Sign: one of + - Hours: Digit Digit Digit Minutes: Digit Digit Digit: one of 0 1 2 3 4 5 6 7 8 9

In the current LDML specification, ISO8601 style format is specified by pattern "ZZZZZ" (5 'Z's), but followings are not supported

    • Offset without separator, such as -0800

    • Hour only format, such as -08

The JSR-310 proposal is trying to extend the definition to support seconds field in offset, probably because it is necessary to handle LMT in the time zone database. So the proposal adds "XXXX" and "XXXXX" for supporting optional second field.

Note: ISO8601 specification does not support seconds field in local time offset.

In LDML, we could define "ZZZZZZ" (6 'Z's), "ZZZZZZZ" (7 'Z's)... to support these requirements, but it would become so messy. Luckily, pattern letter 'X' is not yet used by the LDML specification, I propose to use the letter for supporting these requirements and deprecate "ZZZZZ" (5 'Z's).

The JSR-310 definition (compatible with JDK 7 SimpleDateFormat, with some enhancements for seconds field) might be used also for LDML, but I think there are several issues.

    • Single 'X' is used for limiting offset to be hour field only. Such usage is practically questionable. There are some active time zones using offsets with non-zero minutes field. So such format is highly discouraged when a zone has non-zero minutes field. ISO8601 specification also says "The minutes time element of the difference may only be omitted if the difference between the time scales is exactly an integral number of hours.".
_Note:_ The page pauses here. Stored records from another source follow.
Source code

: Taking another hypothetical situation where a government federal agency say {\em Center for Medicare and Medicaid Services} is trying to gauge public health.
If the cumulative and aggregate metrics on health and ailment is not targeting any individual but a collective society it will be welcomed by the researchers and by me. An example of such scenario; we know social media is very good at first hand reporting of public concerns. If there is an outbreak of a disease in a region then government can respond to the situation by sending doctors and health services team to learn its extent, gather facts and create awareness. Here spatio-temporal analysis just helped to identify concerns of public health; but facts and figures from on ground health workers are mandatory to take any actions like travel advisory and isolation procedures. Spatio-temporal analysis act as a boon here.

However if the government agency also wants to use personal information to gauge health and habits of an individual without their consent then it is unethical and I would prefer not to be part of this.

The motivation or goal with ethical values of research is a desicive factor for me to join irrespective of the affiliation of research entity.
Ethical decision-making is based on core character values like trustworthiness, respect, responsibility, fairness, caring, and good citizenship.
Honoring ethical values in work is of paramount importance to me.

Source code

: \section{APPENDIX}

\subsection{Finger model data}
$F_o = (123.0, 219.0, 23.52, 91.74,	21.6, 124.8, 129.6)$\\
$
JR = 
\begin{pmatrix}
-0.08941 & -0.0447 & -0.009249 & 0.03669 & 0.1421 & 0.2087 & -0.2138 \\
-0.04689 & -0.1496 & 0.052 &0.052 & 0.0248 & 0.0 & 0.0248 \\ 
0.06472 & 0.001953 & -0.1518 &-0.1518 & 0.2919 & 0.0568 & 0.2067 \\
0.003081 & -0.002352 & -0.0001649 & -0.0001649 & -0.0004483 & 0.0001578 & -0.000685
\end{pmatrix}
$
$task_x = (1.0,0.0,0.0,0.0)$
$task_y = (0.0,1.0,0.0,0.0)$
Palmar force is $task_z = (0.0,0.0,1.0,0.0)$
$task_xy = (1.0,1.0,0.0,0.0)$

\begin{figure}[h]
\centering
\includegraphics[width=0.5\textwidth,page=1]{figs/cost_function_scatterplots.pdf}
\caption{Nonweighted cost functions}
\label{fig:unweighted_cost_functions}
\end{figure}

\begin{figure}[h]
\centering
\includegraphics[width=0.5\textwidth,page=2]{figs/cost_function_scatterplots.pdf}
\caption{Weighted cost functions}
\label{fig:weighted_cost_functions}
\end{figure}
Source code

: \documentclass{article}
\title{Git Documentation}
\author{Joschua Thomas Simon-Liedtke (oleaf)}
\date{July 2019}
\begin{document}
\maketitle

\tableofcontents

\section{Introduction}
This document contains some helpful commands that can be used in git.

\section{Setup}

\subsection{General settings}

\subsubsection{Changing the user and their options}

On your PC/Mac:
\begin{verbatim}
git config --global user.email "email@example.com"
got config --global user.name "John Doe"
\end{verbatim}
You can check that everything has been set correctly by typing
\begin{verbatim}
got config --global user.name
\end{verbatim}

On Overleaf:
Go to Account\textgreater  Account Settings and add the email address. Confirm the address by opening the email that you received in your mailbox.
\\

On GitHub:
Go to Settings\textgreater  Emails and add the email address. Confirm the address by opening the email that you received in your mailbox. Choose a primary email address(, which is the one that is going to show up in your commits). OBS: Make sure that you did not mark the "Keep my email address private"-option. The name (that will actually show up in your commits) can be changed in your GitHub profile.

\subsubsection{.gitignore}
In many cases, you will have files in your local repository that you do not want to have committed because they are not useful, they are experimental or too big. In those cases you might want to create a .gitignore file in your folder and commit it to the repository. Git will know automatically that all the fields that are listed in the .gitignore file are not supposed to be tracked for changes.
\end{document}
    • When non-zero minutes (or seconds) field is truncated and hour field is 0, the output becomes +00/-00/+0000/-0000/+00:00/-00:00. Use of negative sign for offset equivalent to UTC (-00/-0000/-00:00) is illegal in ISO8601.
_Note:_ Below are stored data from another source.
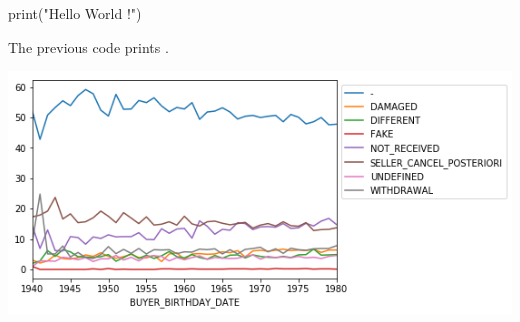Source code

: \documentclass[ebook,10pt,oneside,openany,final, french]{memoir}
\begin{document}
\pagestyle{pageStyle}

\frontmatter


\mainmatter
\setglobalstyles


\begin{codeblock}
print("Hello World !")
\end{codeblock}

The previous code prints .

\begin{center}
  \includegraphics[scale=0.75]{assets/buyer-birthday-date-claim-percentage-crosstab}
\end{center}


\begin{appendices}
\end{appendices}


\backmatter

\end{document}
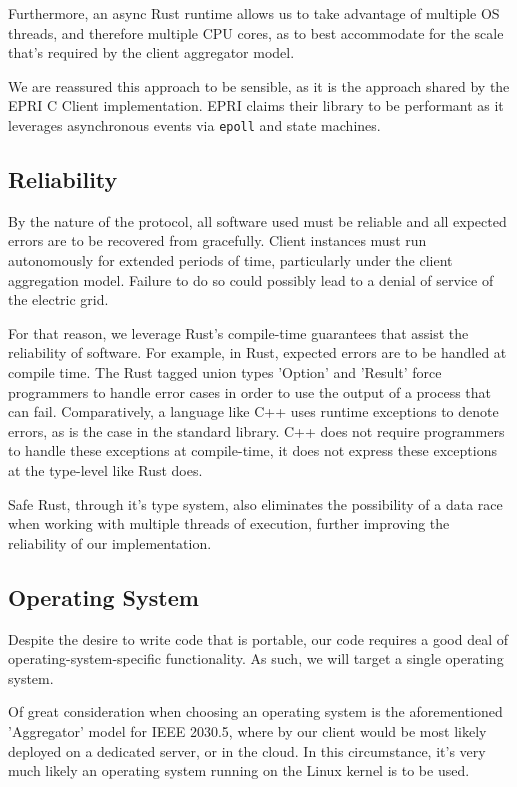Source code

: Furthermore, an async Rust runtime allows us to take advantage of multiple OS threads, and therefore multiple CPU cores, as to best accommodate for the scale that's required by the client aggregator model.

We are reassured this approach to be sensible, as it is the approach shared by the EPRI C Client implementation. EPRI claims their library to be performant as it leverages asynchronous events via \texttt{epoll} and state machines.


\subsection{Reliability}
By the nature of the protocol, all software used must be reliable and all expected errors are to be recovered from gracefully. Client instances must run autonomously for extended periods of time, particularly under the client aggregation model. Failure to do so could possibly lead to a denial of service of the electric grid.

For that reason, we leverage Rust's compile-time guarantees that assist the reliability of software. For example, in Rust, expected errors are to be handled at compile time. The Rust tagged union types 'Option' and 'Result' force programmers to handle error cases in order to use the output of a process that can fail. Comparatively, a language like C++ uses runtime exceptions to denote errors, as is the case in the standard library. C++ does not require programmers to handle these exceptions at compile-time, it does not express these exceptions at the type-level like Rust does.

Safe Rust, through it's type system, also eliminates the possibility of a data race when working with multiple threads of execution, further improving the reliability of our implementation.

\subsection{Operating System}
Despite the desire to write code that is portable, our code requires a good deal of operating-system-specific functionality. As such, we will target a single operating system. 

Of great consideration when choosing an operating system is the aforementioned 'Aggregator' model for IEEE 2030.5, where by our client would be most likely deployed on a dedicated server, or in the cloud. In this circumstance, it's very much likely an operating system running on the Linux kernel is to be used.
When to use "Z" or "+00"/"+0000"/"+00:00" is also a design question. JSR-310 seems to extend pattern letter Z to support format without ISO8601 UTC indicator "Z".

In ISO8601 specification, "Z" is specifically defined for UTC of day. "+00"/"+0000"/"+00:00" is a valid format for difference between local time and UTC (Section 4.2.5.1). Semantically, "Z" expresses UTC itself, while "+00"/"+0000"/"+00:00" expresses a local time with UTC offset of zero. LDML specification might handle zone "Etc/UTC" different from winter time of "Europe/London" (the former is formatted as "Z" and the latter is formatted as "+00"/"+0000"/"+00:00"). However, it is not clear how "Etc/GMT", "Etc/GMT+0"... should be handled. (Etc/GMT might be just an alias of Etc/UTC, but Etc/GMT+0 is probably not in this scope...). It would be much easier to understand to control the behavior through different pattern letter.

For this reason, this proposal defines two pattern letter - 'X' and 'x'. 'X' is mostly upward compatible with JDK 7 SimpleDateFormat's 'X' and the current JSR-310 proposal, but slightly modified for resolving some design issues. 'x' only differs that the format always use difference between local time and UTC ("+00"/"+0000"/"+00:00" when UTC offset is 0).

Proposed Definition

    • X, XX, and XXX always produce valid ISO8601 formats, but may lose the information of the second fields.

    • XXXX and XXXXX produce valid ISO8601 format for practical use cases, but the outputs may include the second fields (when offset is not exact minutes).

    • When UTC offset is 1 to 59 seconds, X, XX, and XXX interpret as UTC offset of zero and emit "Z". That means, X, XX and XXX never emit "+00" or "+0000".

The table below illustrates the behavior of pattern letter 'X' in JDK 7, JSR-310 proposal and this proposal.

Proposed 'x' only differs when offset (or truncated offset) is 0 - using +00/+0000/+00:00 instead of "Z"

Note: JDK 7 uses +00 and -00. -00 is illegal in ISO8601 specification.

Localized GMT Format Variants

Pattern "ZZZZ" is currently used for localized GMT format. This format is constructed with following elements:

<hourFormat>+HH:mm;-HH:mm</hourFormat>

<gmtFormat>GMT{0}</gmtFormat>

<gmtZeroFormat>GMT</gmtZeroFormat>

For example, UTC offset is -3:00, the output is "GMT-03:00" with above data. Unlike non-localized local time offset format, this format uses local decimal digits for hours/minutes field.

This format sometimes tend to be longer than what people expect. For example, Bulgarian locale in CLDR 22 has "Гриинуич{0}" for gmtFormat. CLDR#5382 proposes to add shorter version and we need a pattern for this purpose.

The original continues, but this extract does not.